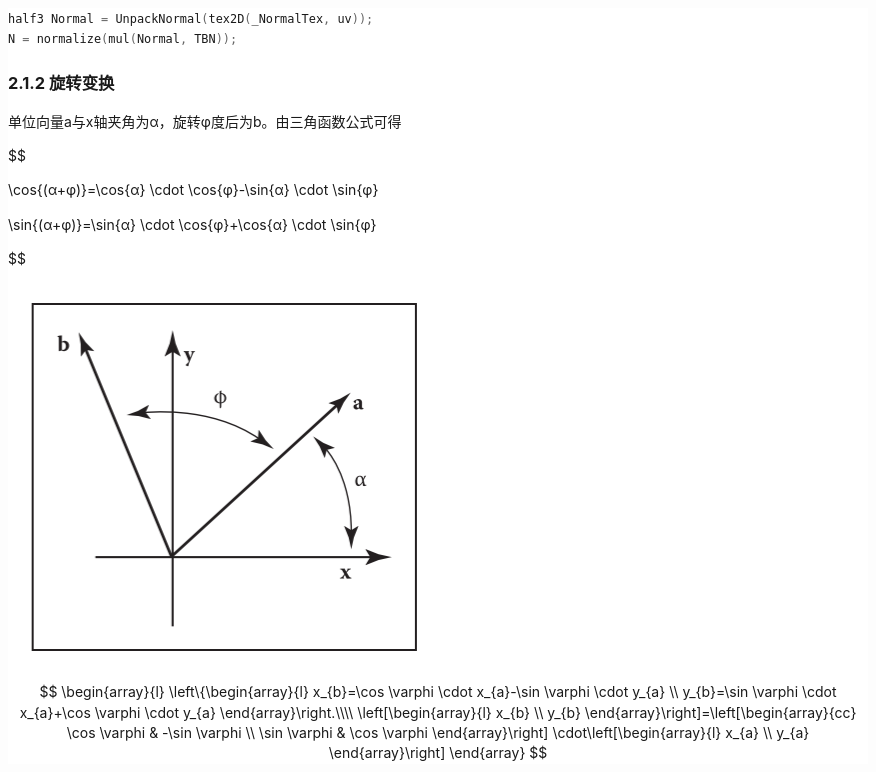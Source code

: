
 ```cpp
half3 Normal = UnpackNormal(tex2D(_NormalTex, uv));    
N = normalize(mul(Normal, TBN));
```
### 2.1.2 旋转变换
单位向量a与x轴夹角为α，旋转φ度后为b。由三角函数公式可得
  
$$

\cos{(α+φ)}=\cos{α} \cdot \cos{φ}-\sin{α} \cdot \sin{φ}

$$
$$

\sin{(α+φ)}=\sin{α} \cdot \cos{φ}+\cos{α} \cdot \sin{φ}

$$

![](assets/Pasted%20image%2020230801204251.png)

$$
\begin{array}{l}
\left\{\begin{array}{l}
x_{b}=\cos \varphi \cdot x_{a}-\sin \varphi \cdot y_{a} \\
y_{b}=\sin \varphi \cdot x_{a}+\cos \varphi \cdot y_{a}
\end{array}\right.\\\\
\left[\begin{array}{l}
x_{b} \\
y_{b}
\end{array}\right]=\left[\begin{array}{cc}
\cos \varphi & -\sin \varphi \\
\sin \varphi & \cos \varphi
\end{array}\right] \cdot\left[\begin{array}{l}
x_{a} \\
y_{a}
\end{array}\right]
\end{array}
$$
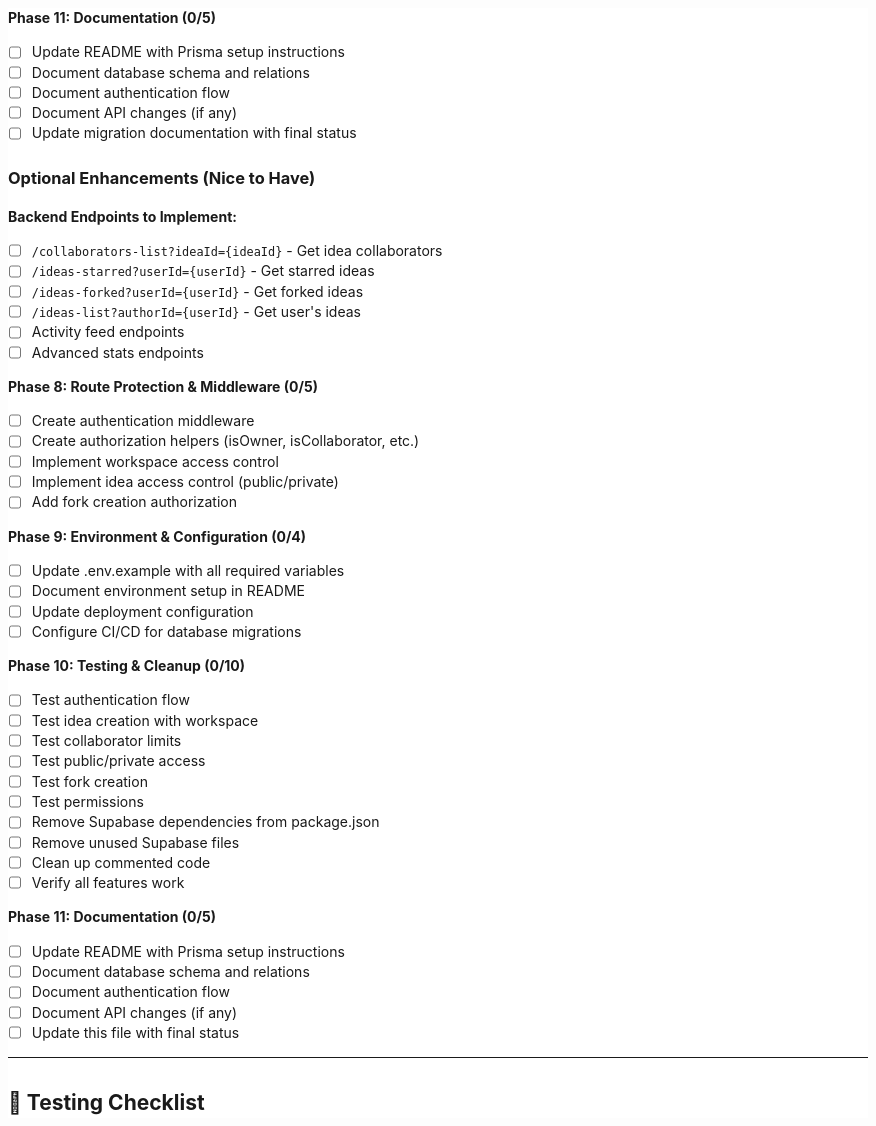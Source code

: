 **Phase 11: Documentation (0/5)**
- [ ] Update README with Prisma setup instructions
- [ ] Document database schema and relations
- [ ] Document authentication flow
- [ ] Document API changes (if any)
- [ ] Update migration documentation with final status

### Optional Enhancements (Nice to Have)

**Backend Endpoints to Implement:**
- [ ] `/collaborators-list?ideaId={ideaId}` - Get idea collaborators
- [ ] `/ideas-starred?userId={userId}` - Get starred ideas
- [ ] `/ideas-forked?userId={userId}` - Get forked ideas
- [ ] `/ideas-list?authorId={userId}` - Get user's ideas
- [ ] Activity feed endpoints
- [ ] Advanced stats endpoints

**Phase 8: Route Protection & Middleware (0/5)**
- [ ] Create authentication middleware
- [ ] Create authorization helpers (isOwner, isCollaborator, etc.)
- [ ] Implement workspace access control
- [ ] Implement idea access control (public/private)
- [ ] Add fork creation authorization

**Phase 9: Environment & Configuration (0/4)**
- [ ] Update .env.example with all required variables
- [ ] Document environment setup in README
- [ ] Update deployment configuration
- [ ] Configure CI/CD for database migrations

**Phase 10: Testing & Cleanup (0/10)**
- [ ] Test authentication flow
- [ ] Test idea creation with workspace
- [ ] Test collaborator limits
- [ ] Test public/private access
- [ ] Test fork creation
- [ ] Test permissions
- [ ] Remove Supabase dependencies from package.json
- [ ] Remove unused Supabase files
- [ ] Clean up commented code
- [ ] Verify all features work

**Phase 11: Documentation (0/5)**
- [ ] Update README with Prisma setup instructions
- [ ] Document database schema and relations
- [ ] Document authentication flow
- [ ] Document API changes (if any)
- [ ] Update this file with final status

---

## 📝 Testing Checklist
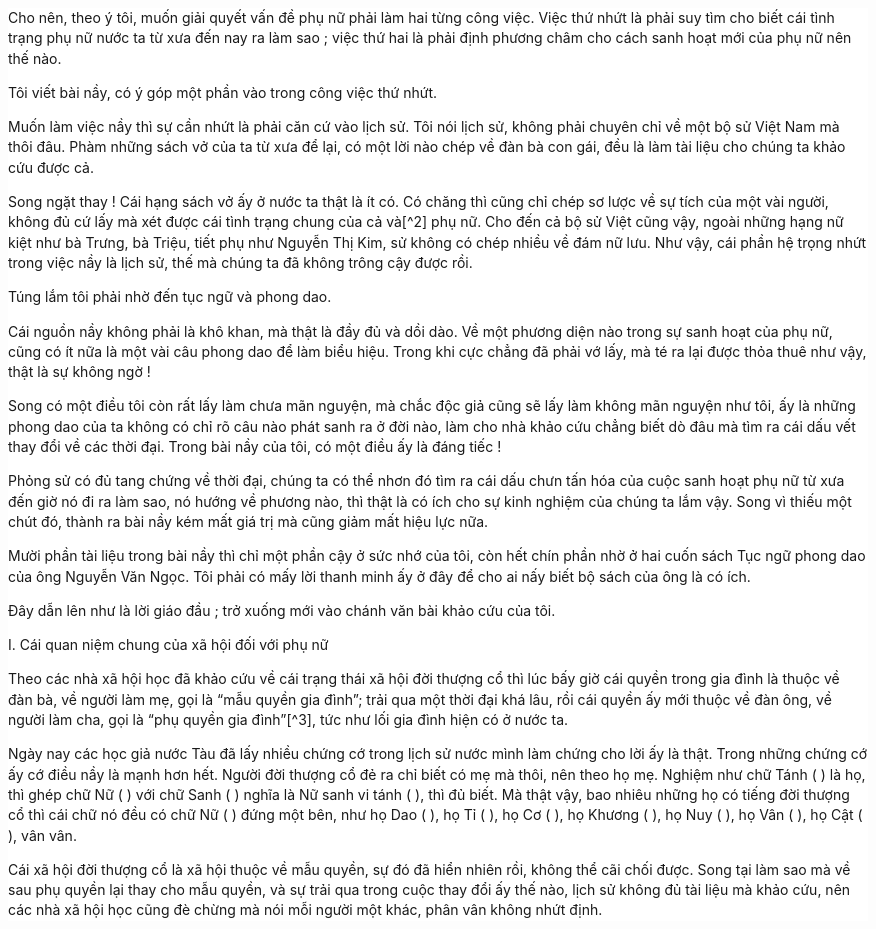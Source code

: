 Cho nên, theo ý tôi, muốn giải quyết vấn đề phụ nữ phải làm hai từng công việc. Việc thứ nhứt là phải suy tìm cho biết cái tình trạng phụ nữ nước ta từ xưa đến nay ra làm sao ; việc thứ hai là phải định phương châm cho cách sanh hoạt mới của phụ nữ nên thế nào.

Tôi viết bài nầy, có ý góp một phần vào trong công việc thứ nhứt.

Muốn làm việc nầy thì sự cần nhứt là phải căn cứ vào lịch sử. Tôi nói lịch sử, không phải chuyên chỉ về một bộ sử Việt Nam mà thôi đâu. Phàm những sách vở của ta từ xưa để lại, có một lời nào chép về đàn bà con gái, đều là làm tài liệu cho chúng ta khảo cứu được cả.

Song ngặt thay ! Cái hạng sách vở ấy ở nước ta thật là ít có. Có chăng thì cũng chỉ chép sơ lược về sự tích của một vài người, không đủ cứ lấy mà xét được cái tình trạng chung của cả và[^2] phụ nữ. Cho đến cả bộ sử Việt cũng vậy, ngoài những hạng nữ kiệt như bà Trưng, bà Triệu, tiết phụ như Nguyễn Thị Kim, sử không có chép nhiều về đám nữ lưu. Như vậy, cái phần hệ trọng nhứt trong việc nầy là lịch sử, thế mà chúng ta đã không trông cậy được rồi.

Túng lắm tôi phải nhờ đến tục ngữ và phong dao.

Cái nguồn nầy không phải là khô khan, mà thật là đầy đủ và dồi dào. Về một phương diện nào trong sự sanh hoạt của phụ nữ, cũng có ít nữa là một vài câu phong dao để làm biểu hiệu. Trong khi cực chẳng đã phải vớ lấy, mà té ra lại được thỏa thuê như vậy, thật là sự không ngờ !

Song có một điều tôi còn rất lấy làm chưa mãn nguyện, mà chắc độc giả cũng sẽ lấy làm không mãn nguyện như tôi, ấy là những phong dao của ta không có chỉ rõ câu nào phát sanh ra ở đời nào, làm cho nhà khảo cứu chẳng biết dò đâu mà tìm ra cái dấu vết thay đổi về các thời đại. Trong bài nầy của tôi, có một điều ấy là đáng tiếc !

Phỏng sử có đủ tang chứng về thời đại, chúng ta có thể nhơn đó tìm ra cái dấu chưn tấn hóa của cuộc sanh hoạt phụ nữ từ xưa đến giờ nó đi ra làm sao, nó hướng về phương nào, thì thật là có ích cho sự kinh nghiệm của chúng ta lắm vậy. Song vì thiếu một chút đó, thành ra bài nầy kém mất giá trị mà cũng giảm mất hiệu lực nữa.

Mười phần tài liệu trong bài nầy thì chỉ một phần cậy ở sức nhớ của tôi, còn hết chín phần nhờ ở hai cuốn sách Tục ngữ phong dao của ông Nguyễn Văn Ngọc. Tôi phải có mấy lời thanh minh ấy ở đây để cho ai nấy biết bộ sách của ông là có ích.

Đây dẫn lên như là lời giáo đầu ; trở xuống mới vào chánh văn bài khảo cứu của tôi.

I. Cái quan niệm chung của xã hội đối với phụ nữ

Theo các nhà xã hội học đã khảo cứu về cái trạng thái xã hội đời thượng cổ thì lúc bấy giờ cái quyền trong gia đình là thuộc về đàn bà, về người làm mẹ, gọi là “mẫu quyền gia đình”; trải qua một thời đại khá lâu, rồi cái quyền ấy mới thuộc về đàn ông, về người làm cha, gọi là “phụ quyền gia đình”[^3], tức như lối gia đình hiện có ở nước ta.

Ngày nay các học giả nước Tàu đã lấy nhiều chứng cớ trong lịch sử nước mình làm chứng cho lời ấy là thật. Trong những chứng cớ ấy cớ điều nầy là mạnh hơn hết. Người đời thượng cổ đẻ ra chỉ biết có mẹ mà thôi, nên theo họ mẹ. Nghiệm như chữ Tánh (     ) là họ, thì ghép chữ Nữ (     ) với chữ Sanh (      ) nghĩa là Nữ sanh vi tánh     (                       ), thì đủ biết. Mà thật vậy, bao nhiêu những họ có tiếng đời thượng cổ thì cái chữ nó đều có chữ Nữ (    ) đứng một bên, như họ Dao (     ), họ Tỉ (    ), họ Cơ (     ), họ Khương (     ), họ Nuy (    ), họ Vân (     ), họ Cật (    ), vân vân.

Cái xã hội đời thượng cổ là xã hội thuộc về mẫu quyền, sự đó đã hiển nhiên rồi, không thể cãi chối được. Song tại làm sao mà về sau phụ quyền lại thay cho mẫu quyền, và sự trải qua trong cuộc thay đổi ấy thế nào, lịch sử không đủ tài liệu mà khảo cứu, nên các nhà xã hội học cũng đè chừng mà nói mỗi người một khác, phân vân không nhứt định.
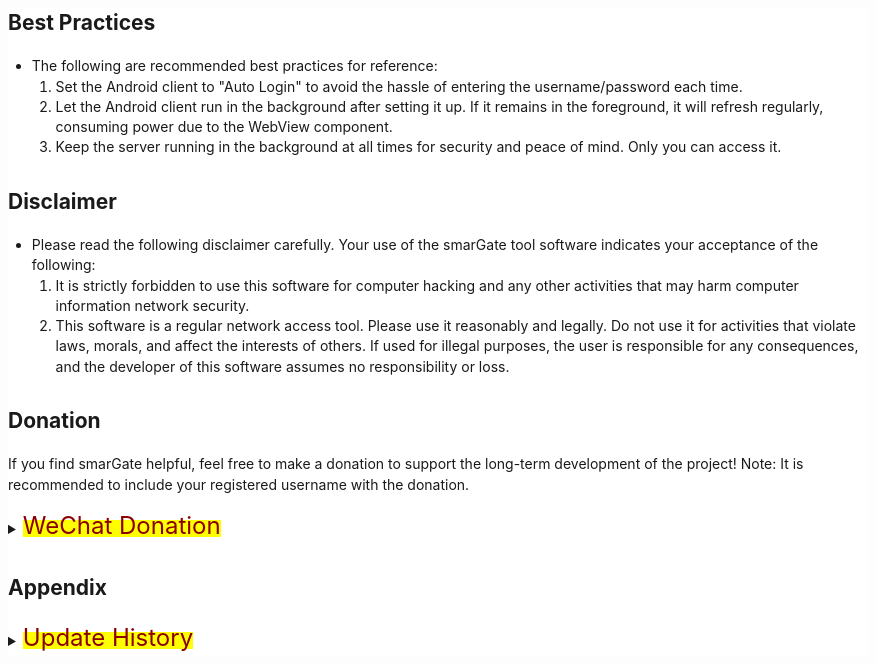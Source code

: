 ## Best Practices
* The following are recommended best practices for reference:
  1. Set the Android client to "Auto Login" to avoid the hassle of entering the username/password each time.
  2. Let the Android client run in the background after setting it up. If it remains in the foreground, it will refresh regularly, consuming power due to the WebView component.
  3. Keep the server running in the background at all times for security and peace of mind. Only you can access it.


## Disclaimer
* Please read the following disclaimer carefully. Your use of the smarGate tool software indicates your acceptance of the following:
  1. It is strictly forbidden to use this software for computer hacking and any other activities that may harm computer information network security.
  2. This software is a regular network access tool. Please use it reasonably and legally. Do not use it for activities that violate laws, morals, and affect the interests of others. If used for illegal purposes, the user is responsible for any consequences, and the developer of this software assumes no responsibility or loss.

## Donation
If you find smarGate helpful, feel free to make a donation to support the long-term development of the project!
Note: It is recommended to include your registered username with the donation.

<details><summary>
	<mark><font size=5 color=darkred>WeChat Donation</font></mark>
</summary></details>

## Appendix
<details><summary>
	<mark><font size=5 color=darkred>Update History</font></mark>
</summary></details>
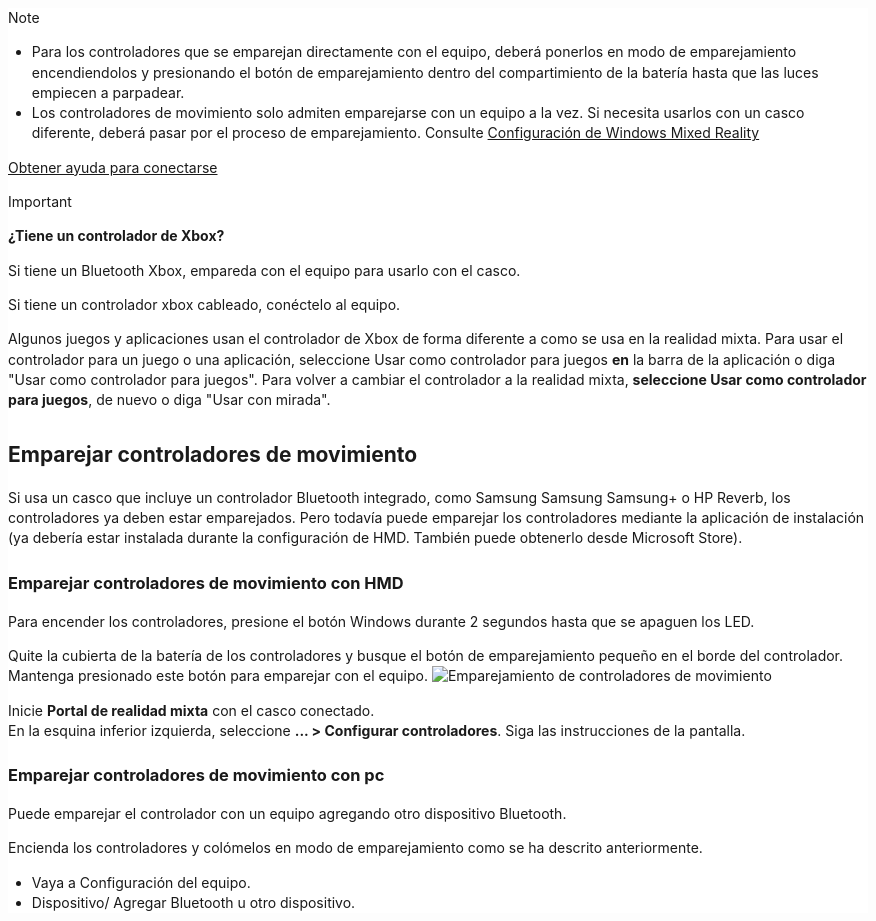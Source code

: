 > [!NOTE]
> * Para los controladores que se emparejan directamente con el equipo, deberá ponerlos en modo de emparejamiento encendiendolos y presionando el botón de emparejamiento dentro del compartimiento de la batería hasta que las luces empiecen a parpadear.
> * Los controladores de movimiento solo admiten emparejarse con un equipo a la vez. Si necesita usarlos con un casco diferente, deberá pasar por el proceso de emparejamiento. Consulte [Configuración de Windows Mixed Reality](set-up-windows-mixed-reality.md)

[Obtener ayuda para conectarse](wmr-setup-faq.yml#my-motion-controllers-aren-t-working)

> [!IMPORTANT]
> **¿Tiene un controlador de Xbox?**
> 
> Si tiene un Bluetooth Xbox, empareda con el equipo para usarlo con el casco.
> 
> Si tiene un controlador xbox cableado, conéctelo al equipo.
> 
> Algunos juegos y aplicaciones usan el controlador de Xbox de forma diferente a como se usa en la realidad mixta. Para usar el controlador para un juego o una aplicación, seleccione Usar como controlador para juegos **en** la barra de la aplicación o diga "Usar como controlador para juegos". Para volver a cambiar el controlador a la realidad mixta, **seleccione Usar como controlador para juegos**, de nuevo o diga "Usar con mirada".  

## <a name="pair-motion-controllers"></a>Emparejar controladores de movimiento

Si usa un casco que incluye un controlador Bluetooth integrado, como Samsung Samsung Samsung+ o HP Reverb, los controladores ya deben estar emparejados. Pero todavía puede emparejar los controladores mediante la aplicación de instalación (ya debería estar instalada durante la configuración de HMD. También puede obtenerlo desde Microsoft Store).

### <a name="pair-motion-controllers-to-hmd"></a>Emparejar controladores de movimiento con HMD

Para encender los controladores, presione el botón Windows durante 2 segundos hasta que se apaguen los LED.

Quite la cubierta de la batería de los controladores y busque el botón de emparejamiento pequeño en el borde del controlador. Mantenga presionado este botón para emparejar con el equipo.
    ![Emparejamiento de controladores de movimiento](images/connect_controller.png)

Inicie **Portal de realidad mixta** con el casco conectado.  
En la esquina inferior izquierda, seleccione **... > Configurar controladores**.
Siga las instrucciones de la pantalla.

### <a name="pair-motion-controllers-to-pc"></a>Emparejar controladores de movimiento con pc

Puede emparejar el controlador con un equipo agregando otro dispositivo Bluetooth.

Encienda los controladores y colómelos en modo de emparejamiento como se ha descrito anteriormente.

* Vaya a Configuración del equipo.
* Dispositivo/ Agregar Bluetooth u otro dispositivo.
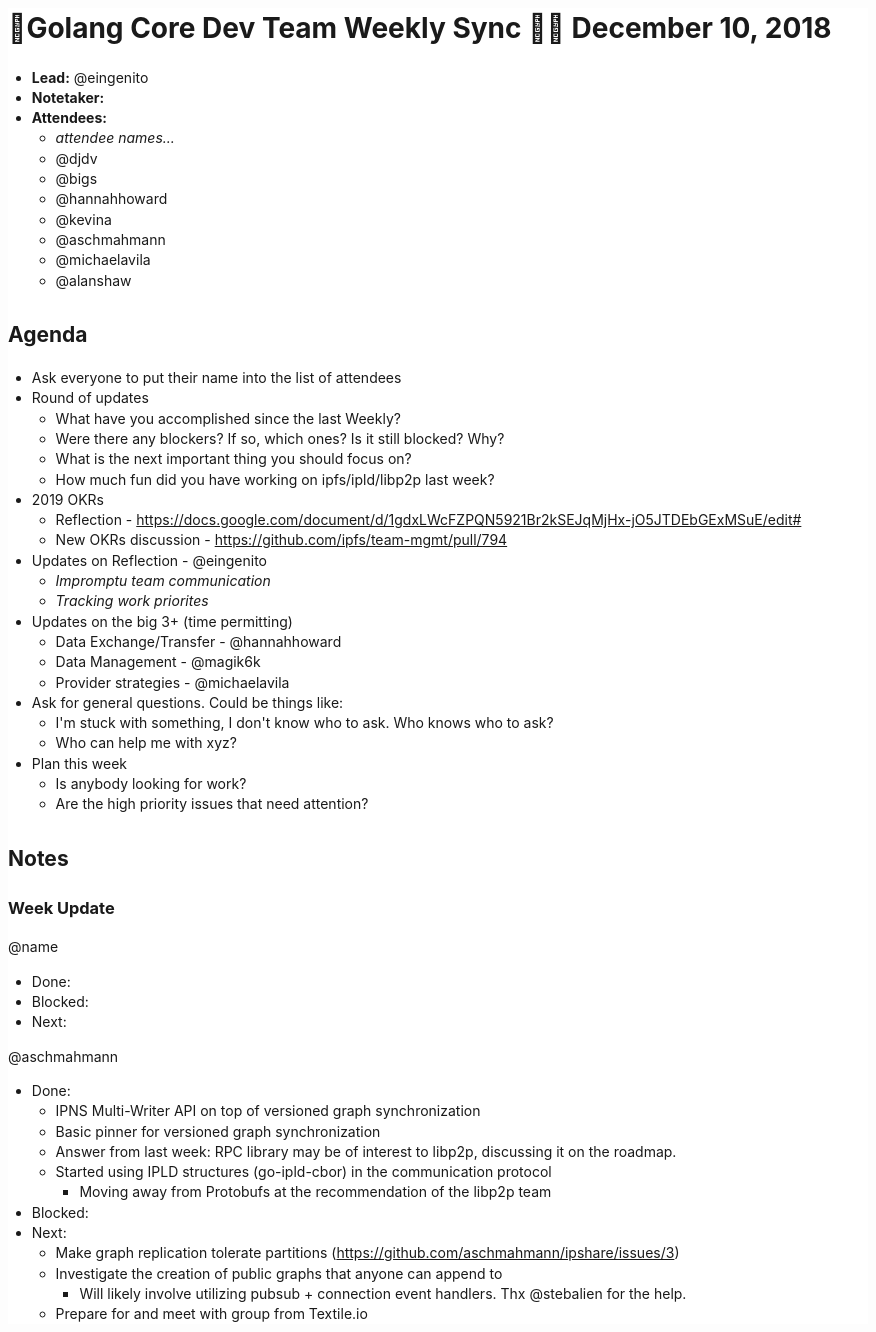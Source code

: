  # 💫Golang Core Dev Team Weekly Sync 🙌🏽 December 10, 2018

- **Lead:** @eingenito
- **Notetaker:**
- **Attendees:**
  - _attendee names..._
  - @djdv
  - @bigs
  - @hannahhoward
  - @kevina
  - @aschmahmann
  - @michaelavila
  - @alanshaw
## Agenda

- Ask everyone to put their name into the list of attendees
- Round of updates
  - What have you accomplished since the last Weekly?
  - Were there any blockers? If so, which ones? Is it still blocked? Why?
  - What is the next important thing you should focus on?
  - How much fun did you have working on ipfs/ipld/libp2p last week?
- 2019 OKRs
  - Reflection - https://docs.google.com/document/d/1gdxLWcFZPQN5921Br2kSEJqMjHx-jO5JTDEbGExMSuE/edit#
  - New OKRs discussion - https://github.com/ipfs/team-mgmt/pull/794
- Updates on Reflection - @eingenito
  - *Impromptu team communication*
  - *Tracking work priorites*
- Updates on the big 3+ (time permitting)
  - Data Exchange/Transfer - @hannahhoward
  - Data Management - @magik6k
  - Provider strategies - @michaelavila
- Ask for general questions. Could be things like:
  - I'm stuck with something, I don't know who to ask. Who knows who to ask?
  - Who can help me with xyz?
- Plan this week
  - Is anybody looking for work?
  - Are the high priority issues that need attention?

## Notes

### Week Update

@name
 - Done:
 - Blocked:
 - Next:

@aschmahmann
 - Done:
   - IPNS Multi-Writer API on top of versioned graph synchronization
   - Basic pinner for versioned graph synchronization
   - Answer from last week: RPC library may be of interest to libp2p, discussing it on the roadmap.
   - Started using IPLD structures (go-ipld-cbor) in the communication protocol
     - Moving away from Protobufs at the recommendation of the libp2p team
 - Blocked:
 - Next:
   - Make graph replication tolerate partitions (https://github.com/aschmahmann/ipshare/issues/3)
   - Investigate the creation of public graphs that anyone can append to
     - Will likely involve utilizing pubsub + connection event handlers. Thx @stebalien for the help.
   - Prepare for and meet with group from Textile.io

---+---

-- Your assignment --
Check each line of the data above for the word "controllers", then state how many lines have it. Give the number alone.

-- Response below --
4